In other shitshow news

Goodreads has been a toxic dumpster fire for a while, has have other corners of the book reviewing world, but it’s now turning into a key weapon in what appear to be co-ordinated harassment campaigns.

Cecilia Rabess’s debut novel, Everything’s Fine, was review-bombed with one-star reviews six months before publication because people didn’t like the premise. Says the NY Times, “The story centers on a young Black woman working at Goldman Sachs who falls in love with a conservative white co-worker with bigoted views.”

Now, that might not sound like a fabulous basis for a relationship, fictional or otherwise, but in reality it is possible to fall in love with someone with whom you do not always agree. The whole point of fiction is to take these ideas and push them to an extreme and see what happens. The idea of review-bombing a book because you personally don’t like the premise is ludicrous.

This comes not long after Elizabeth Gilbert pulled her upcoming book, The Snow Forest, because of a flood of negative Goodreads reviews. Once again, the book hadn’t been published and reviewers weren’t interested in the book itself, but were objecting to the fact that it is set in Russia in the middle of the last century.

Again, this is utterly ludicrous.
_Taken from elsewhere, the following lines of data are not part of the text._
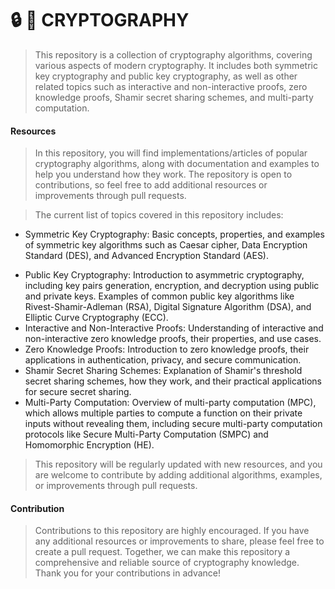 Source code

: # 🔒 🔑 CRYPTOGRAPHY

> This repository is a collection of cryptography algorithms, covering various aspects of modern cryptography. It includes both symmetric key cryptography and public key cryptography, as well as other related topics such as interactive and non-interactive proofs, zero knowledge proofs, Shamir secret sharing schemes, and multi-party computation.
#### Resources
> In this repository, you will find implementations/articles of popular cryptography algorithms, along with documentation and examples to help you understand how they work. The repository is open to contributions, so feel free to add additional resources or improvements through pull requests.


> The current list of topics covered in this repository includes:

- Symmetric Key Cryptography: Basic concepts, properties, and examples of symmetric key algorithms such as Caesar cipher, Data Encryption Standard (DES), and Advanced Encryption Standard (AES).
* Public Key Cryptography: Introduction to asymmetric cryptography, including key pairs generation, encryption, and decryption using public and private keys. Examples of common public key algorithms like Rivest-Shamir-Adleman (RSA), Digital Signature Algorithm (DSA), and Elliptic Curve Cryptography (ECC).
* Interactive and Non-Interactive Proofs: Understanding of interactive and non-interactive zero knowledge proofs, their properties, and use cases.
* Zero Knowledge Proofs: Introduction to zero knowledge proofs, their applications in authentication, privacy, and secure communication.
* Shamir Secret Sharing Schemes: Explanation of Shamir's threshold secret sharing schemes, how they work, and their practical applications for secure secret sharing.
* Multi-Party Computation: Overview of multi-party computation (MPC), which allows multiple parties to compute a function on their private inputs without revealing them, including secure multi-party computation protocols like Secure Multi-Party Computation (SMPC) and Homomorphic Encryption (HE).

> This repository will be regularly updated with new resources, and you are welcome to contribute by adding additional algorithms, examples, or improvements through pull requests.

#### Contribution
> Contributions to this repository are highly encouraged. If you have any additional resources or improvements to share, please feel free to create a pull request. Together, we can make this repository a comprehensive and reliable source of cryptography knowledge. Thank you for your contributions in advance!
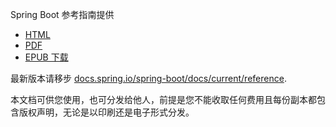 Spring Boot 参考指南提供   
- [HTML](https://docs.spring.io/spring-boot/docs/2.1.3.RELEASE/reference/html/)
- [PDF](https://docs.spring.io/spring-boot/docs/2.1.3.RELEASE/reference/pdf/spring-boot-reference.pdf)
- [EPUB 下载](https://docs.spring.io/spring-boot/docs/2.1.3.RELEASE/reference/epub/spring-boot-reference.epub)

最新版本请移步  [docs.spring.io/spring-boot/docs/current/reference](docs.spring.io/spring-boot/docs/current/reference).

本文档可供您使用，也可分发给他人，前提是您不能收取任何费用且每份副本都包含版权声明，无论是以印刷还是电子形式分发。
The reviewers’ cover story is that they feel it’s inappropriate to write anything featuring Russia whilst its invasion of Ukraine is ongoing. But I’m pretty sure that the folks in Ukraine who are doing the fighting don’t really care about a book. The idea that pulling The Snow Forest in anyway helps Ukraine is facile, and it’s disappointing that Gilbert caved to the pressure.

Goodreads is, of course, owned by Amazon who, again, don’t care at all about this kind of furore. As Lincoln Michel says, Goodreads has no incentive to be good.
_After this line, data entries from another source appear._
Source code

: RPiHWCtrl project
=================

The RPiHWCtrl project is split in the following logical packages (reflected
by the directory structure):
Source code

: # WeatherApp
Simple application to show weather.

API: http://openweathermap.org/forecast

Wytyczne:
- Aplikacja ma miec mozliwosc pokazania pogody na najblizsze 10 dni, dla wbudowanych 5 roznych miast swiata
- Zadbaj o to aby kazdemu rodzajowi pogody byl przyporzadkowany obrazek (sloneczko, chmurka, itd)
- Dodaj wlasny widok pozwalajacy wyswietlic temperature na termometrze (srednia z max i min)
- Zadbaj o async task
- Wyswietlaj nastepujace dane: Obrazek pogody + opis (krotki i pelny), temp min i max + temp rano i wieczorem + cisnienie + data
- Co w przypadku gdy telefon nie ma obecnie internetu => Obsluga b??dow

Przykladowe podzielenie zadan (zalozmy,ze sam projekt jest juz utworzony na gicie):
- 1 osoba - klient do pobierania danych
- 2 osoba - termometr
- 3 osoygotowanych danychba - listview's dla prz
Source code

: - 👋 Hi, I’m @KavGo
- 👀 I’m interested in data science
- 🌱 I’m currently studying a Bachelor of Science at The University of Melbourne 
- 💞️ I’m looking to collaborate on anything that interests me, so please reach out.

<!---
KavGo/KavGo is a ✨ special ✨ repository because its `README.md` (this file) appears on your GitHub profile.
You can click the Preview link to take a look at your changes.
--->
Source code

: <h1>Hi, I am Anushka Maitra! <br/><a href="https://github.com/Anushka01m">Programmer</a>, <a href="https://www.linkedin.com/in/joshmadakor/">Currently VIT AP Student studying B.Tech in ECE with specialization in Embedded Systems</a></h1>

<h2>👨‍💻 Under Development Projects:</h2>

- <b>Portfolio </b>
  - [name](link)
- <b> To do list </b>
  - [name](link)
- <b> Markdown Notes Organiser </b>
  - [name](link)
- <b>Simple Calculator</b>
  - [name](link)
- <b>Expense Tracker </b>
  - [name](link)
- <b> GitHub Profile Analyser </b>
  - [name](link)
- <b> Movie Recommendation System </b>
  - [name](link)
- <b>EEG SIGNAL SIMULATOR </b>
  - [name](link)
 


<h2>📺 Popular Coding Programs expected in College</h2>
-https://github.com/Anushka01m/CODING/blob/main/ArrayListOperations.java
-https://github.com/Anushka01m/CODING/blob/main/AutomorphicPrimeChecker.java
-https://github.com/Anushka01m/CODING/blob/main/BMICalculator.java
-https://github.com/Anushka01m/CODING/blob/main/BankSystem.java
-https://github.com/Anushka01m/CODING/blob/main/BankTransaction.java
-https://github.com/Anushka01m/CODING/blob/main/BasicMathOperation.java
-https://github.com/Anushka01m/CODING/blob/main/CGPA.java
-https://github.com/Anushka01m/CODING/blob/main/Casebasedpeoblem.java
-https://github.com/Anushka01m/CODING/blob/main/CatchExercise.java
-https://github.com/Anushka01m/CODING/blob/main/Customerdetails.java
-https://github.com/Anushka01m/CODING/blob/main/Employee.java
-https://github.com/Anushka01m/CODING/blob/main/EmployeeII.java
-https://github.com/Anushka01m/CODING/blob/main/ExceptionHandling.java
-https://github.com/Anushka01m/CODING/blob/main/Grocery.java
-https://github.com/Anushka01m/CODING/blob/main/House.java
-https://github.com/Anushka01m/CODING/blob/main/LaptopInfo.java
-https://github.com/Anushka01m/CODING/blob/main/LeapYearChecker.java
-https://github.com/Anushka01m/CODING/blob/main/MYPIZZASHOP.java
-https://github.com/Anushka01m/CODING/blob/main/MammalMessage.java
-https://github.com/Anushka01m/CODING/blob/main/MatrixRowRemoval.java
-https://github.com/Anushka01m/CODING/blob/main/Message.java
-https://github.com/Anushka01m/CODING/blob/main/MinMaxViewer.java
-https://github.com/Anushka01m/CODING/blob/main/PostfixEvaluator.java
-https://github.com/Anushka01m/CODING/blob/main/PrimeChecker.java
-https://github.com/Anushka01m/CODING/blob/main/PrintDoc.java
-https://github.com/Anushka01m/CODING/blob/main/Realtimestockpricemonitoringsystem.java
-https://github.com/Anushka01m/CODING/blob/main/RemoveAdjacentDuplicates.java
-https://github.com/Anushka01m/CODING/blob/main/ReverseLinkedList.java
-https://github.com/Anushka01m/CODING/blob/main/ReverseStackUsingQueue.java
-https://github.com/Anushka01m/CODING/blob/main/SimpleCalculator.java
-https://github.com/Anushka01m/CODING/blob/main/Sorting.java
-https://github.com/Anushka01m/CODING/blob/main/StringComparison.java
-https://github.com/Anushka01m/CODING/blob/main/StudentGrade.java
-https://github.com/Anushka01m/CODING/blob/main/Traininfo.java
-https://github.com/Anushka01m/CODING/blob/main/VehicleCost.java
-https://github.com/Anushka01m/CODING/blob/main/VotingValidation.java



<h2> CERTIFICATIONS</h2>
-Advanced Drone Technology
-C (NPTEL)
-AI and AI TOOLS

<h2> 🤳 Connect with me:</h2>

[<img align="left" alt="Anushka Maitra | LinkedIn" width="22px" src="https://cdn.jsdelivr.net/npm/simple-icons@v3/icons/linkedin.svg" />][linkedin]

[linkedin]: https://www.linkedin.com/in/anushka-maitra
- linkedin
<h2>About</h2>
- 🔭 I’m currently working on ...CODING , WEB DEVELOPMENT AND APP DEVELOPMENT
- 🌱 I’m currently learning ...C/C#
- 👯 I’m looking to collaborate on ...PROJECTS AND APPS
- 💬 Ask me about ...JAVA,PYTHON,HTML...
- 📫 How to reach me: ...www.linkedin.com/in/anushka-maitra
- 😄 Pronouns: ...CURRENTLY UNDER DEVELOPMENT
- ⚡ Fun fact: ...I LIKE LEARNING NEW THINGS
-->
I think the fundamental problem with Goodreads is the same of social media in general: they care about engagement not accuracy.

Just as Twitter is happy to be filled with ragebait trolls and Facebook is fine being flooded with misinformation that generates engagement, Goodreads is presumably happy to have fake reviews. Hell, what better way to get engagement than having one-star review campaigns provoke fan campaigns to bring up the rating and so on and so forth. The more clicks the better.

Amazon/Goodreads could, of course, take steps. But they won’t.

Obligatory cat photo

Copurrnicus dreams of being Superman.

I wish I could be this relaxed when I’m at my desk.

Finally, an update on Grabbity’s eyes. We went to the vet again yesterday and whilst her corneal ulcers haven’t improved, they haven’t got any worse either. So we’re moving to steroid drops to see if that helps. She’s a real stoic and put up with the vet sticking swabs in her eye without complaining once. Next vet visit is in about a month, so fingers crossed!

Right, that’s it for now. See you again in a couple of weeks!

All the best,


PS…. As I haven’t really been able to produce a lot of content for premium members of late, I’ve decided to make all existing content free. I’ll revisit premium content when I have a few more subscribers, but in the meantime, a huge, huge thank you to everyone who has upgraded to paid. You are all marvellous human beings!